Ülke olarak çalışmayı sevmeyen üretici ve çalışanlarımız olarak iş yapmama bahanemiz çok. Henüz seçimlerin getirdiği durgunluk dönemini yeni atlattık ki bir başka yatma bahanemiz Ramazan kapımızı çaldı. Yaşamın sürekli hareketli geçtiği İstanbul dışında birçok il Ramazan’dan etkileniyor. Üretim duruyor, tüketim azalıyor, herkeste bir çalışmama bahaneleri ortaya çıkıyor. Bir hafta öncesinden Ramazan’ın gelişi için olağan üstü hal ilan edildi bile. Oysaki Ramazan ayı birçok firmanın özellikle perakende firmalarının satışlarını arttırması için büyük fırsat. Çapraz satışları güçlendirmek, satış sürekliliği sağlamak için bu fırsatı firmalarımız yatma dönemi olarak değerlendirerek kaçırıyor. Bilimsel olarak da kanıtlanan bir durum var ki insanlar karınları açken daha çok ürün alma eğilimindedir. Hatta ihtiyaç fazlası alışveriş yapma imkânı da güçlüdür. Tüketicilerin zihinsel olarak alışveriş yapmaya hazır, hatta fazlasıyla alışverişe güdülü olduğu bu dönemi iletişim kuran firmalar fırsata çevirebilir. Belki de firmalarımız yıl boyunca yapacakları en çok ciroyu Ramazan içerisinde gerçekleştirebilir. Özellikle bu sene Konya’da ciddi bir rekabetin yaşanması gerekiyor. Geçtiğimiz hafta açılan Novada Outlet’in faaliyete başlamasıyla birlikte Konya Outlet kültürü ile tanıştı ve daha önce belirli noktalarda küçük alanlarla pazarda varlığını bildiğimiz Migros metrekare bazında büyük bir alan açarak aslında Konya perakende pazarında ben de varım dedi. Ulusal kültürü bilen, reklam refleksi gelişmiş markaların şehirde olmaları diğer firmaları da iletişim kurmaya zorlayacağı kesin. En azından Ramazan gibi özel dönemlerde doğru reklam yapma refleksleri elde etmiş olurlar. Bu dönemde diğer AVM ve marketlerin yöneticileri de nasılsa bizim müşterimiz bize gelir diye düşünmemeli, Ramazan içerisinde tüketicileri çekecek bir iletişim kampanyası hazırlamalı.

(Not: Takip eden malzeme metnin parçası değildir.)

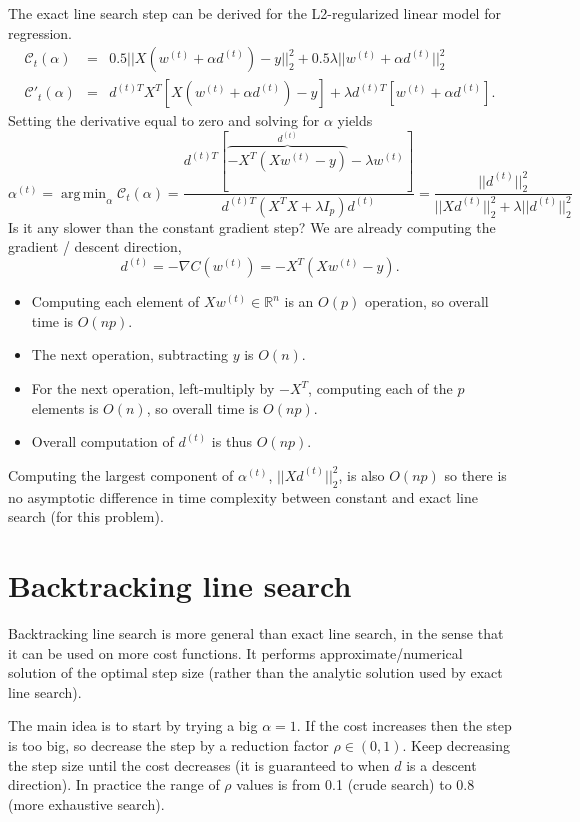 \documentclass{article}
\DeclareMathOperator*{\argmin}{arg\,min}
\begin{document}
The exact line search step can be derived for the L2-regularized
linear model for regression.
\begin{eqnarray}
  \mathcal C_t(\alpha) &=& 0.5||X(w^{(t)} + \alpha d^{(t)}) -y||_2^2 +
 0.5\lambda||w^{(t)} + \alpha d^{(t)}||_2^2\\
  \mathcal C'_t(\alpha) &=& d^{(t) T} X^T [X(w^{(t)} + \alpha d^{(t)}) -y] +
\lambda d^{(t) T} [w^{(t)} + \alpha d^{(t)}].
\end{eqnarray}
Setting the derivative equal to zero and solving for $\alpha$ yields
\begin{equation}
  \alpha^{(t)} = \argmin_\alpha \mathcal C_t(\alpha) = 
\frac{
d^{(t) T} [ \overbrace{-X^T(Xw^{(t)}-y)}^{d^{(t)}} - \lambda w^{(t)} ]
}{
d^{(t) T} (X^T X + \lambda I_p) d^{(t)}
} = \frac{
||d^{(t)}||_2^2
}{
|| X d^{(t)} ||_2^2 + 
\lambda ||d^{(t)}||_2^2
}
\end{equation}
Is it any slower than the constant gradient step? We are already computing
the gradient / descent direction,
\begin{equation}
  d^{(t)} = -\nabla C(w^{(t)}) = -X^T(X w^{(t)} - y).
\end{equation}
\begin{itemize}
\item Computing each element of $X w^{(t)}\in\mathbb R^n$ is an $O(p)$
  operation, so overall time is $O(np)$.
\item The next operation, subtracting $y$ is $O(n)$.
\item For the next operation, left-multiply by $-X^T$, computing each
  of the $p$ elements is $O(n)$, so overall time is $O(np)$.
\item Overall computation of $d^{(t)}$ is thus $O(np)$.
\end{itemize}
Computing the largest component of $\alpha^{(t)}$, $||Xd^{(t)}||_2^2$,
is also $O(np)$ so there is no asymptotic difference in time
complexity between constant and exact line search (for this problem).

\section{Backtracking line search}

Backtracking line search is more general than exact line search, in
the sense that it can be used on more cost functions. It performs
approximate/numerical solution of the optimal step size (rather than
the analytic solution used by exact line search).

The main idea is to start by trying a big $\alpha=1$. If the cost
increases then the step is too big, so decrease the step by a
reduction factor $\rho\in(0,1)$. Keep decreasing the step size until
the cost decreases (it is guaranteed to when $d$ is a descent
direction). In practice the range of $\rho$ values is from 0.1 (crude
search) to 0.8 (more exhaustive search).
\end{document}

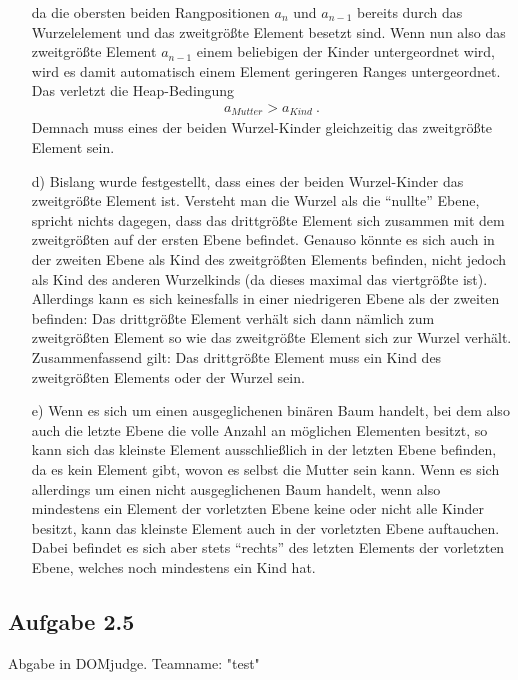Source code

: \documentclass{article}
\begin{document}
\begin{enumerate}
        da die obersten beiden Rangpositionen $a_n$ und $a_{n-1}$ bereits durch das Wurzelelement und das zweitgrößte Element besetzt sind.
        Wenn nun also das zweitgrößte Element $a_{n-1}$ einem beliebigen der Kinder untergeordnet wird, wird es damit automatisch einem Element geringeren Ranges untergeordnet. Das verletzt die Heap-Bedingung
        \begin{align*}
            a_{Mutter} > a_{Kind} \:.
        \end{align*}
        Demnach muss eines der beiden Wurzel-Kinder gleichzeitig das zweitgrößte Element sein.
        \item[d)] Bislang wurde festgestellt, dass eines der beiden Wurzel-Kinder das zweitgrößte Element ist. Versteht man die Wurzel als die "`nullte"' Ebene, spricht nichts dagegen, dass das drittgrößte Element sich zusammen mit dem zweitgrößten auf der ersten Ebene befindet. Genauso könnte es sich auch in der zweiten Ebene als Kind des zweitgrößten Elements befinden, nicht jedoch als Kind des anderen Wurzelkinds (da dieses maximal das viertgrößte ist). Allerdings kann es sich keinesfalls in einer niedrigeren Ebene als der zweiten befinden: Das drittgrößte Element verhält sich dann nämlich zum zweitgrößten Element so wie das zweitgrößte Element sich zur Wurzel verhält. Zusammenfassend gilt: Das drittgrößte Element muss ein Kind des zweitgrößten Elements oder der Wurzel sein.
        \item[e)] Wenn es sich um einen ausgeglichenen binären Baum handelt, bei dem also auch die letzte Ebene die volle Anzahl an möglichen Elementen besitzt, so kann sich das kleinste Element ausschließlich in der letzten Ebene befinden, da es kein Element gibt, wovon es selbst die Mutter sein kann. Wenn es sich allerdings um einen nicht ausgeglichenen Baum handelt, wenn also mindestens ein Element der vorletzten Ebene keine oder nicht alle Kinder besitzt, kann das kleinste Element auch in der vorletzten Ebene auftauchen. Dabei befindet es sich aber stets "`rechts"' des letzten Elements der vorletzten Ebene, welches noch mindestens ein Kind hat. 
    \end{enumerate}


    \subsection*{Aufgabe 2.5}
    Abgabe in DOMjudge. Teamname: "test"
\end{document}
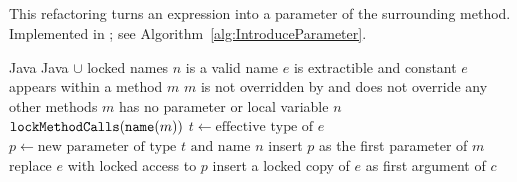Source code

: \subsection{}
This refactoring turns an expression into a parameter of the surrounding method. Implemented in ; see Algorithm~\ref{alg:IntroduceParameter}.

\begin{algorithm}[p]
\caption{$\refactoring{Introduce Parameter}(e : \type{Expr}, n : \type{Name})$}
\label{alg:IntroduceParameter}
\begin{algorithmic}[1]
\REQUIRE Java
\ENSURE Java $\cup$ locked names
\medskip
\STATE \assert $n$ is a valid name
\STATE \assert $e$ is extractible and constant
\STATE \assert $e$ appears within a method $m$
\STATE \assert $m$ is not overridden by and does not override any other methods
\STATE \assert $m$ has no parameter or local variable $n$
\STATE $\text{\texttt{lockMethodCalls}}(\text{\texttt{name}}(m))$
\STATE $t \leftarrow \text{effective type of $e$}$
\STATE $p \leftarrow \text{new parameter of type $t$ and name $n$}$
\STATE insert $p$ as the first parameter of $m$
\STATE replace $e$ with locked access to $p$
  \STATE insert a locked copy of $e$ as first argument of $c$
\ENDFOR
\end{algorithmic}
\end{algorithm}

Rakipleri Ramazan’ı yatma ayı olarak değerlendirirken iletişim kuran, reklam yapan, tüketicileri mağazasına çekmeyi başaran firmalar bu dönemi kârlı geçirmesi kaçınılmaz. Tabi ki bu dönemde dışarıda ve mağaza içerisinde kurulan iletişim de özel bir strateji gerektiriyor. Klasik indirim reklamlarıyla tüketicileri artık mağazalara çekmek çok zor. Zaten sizin yaptığınız indirimi tüm firmalar yapıyor ve ortalık yine indirim rekabetine dönüyor. Dışarıda insanların mağazalarınıza çağıracak etkili iletişimler kurmalısınız. Sizdeki rehavet insanlarda da var onları evlerden çıkarmak gerekiyor. Tabi ki insanları sadece mağazaya çekmek yetmiyor aynı zamanda içeride de raf düzeniyle, mağaza içi iletişim materyalleriyle tüketicileri alışverişe ve çapraz satışlara güdüleyecek iletişimi kurmak gerekiyor. Bu anlamda P.O.P’lar (Point of Purchase) (satış noktası uygulamaları) tüketicilerin dikkatini çekmek için iyi bir araç. Tüketicilere iyi bir marka deneyimi yaşatmak üzerine odaklanın ve insanlar sizi zihinlerinde sadece indirim yapan firma olarak hatırlamasın. Reklam kampanyanızı gördüklerinde, mağazanıza girdiğinde ve raflarınızın arasında dolaşırken sunduğunuz deneyimi onlara hissettirin. Özellikle insanların özlediği Ramazan günlerini hatırlatacak duygular üzerine kurulan iletişimler bu dönemde başarılı olabilir.
Ramazan içerisinde güzel bir iletişim rekabeti görmeyi umuyor, bu sene rehavet çökmüş firmalar görmek yerine çalışan, iletişim kuran ve insanları evlerinden çıkaran firmaları izlemeyi diliyorum.